The matter is further complicated by a media-saturated society that has stumbled upon the realization that... sex sells! So a thirteen year old girl who is not greatly developed flips through YM and sees what she should look like, and switches on MTV and there are forty large breasted, big-hipped women swarming around one male singer, and on the radio she hears Britney Spears cooing, “I’m a slave....” and then suddenly she needs to buy make-up and a push-up bra, and go on a diet, and she might as well start working on her kegal exercises.

Adolesence is by virtue conflicted, and not just for girls.

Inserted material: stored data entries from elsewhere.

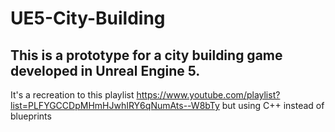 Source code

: # UE5-City-Building
## This is a prototype for a city building game developed in Unreal Engine 5.
It's a recreation to this playlist https://www.youtube.com/playlist?list=PLFYGCCDpMHmHJwhIRY6qNumAts--W8bTy but using C++ instead of blueprints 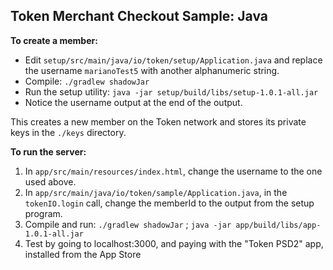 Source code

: ## Token Merchant Checkout Sample: Java

**To create a member:**

* Edit `setup/src/main/java/io/token/setup/Application.java` and replace the
  username `marianoTest5` with another alphanumeric string.
* Compile: `./gradlew shadowJar`
* Run the setup utility: `java -jar setup/build/libs/setup-1.0.1-all.jar`
* Notice the username output at the end of the output.

This creates a new member on the Token network and stores its private keys
in the `./keys` directory.

**To run the server:**

1. In `app/src/main/resources/index.html`, change the username to the one used above.
2. In `app/src/main/java/io/token/sample/Application.java`, in the `tokenIO.login`
   call, change the memberId to the output from the setup program.
4. Compile and run: `./gradlew shadowJar` ;
   `java -jar app/build/libs/app-1.0.1-all.jar`
5. Test by going to localhost:3000, and paying with the "Token PSD2" app, installed from the App Store
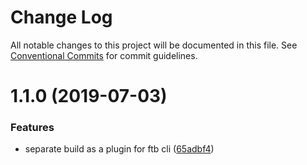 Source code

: # Change Log

All notable changes to this project will be documented in this file.
See [Conventional Commits](https://conventionalcommits.org) for commit guidelines.

# 1.1.0 (2019-07-03)


### Features

* separate build as a plugin for ftb cli ([65adbf4](https://github.com/ftb-family/ftb-cli/commit/65adbf4))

But girls are the ones who have to acknowledge the pressures of traditional “maidenhood,” and interpret the numbing images of sexiness, and reconcile the changes in their bodies, and somehow make sense of it all. What is important is that girls understand that these conflicting expectations are constructed by the world in which they live. That might not make "maidenhood" (or the transcendence thereof) any easier, but at least girls don't have to feel like it's their fault for not living up to ubiquitous ideologies.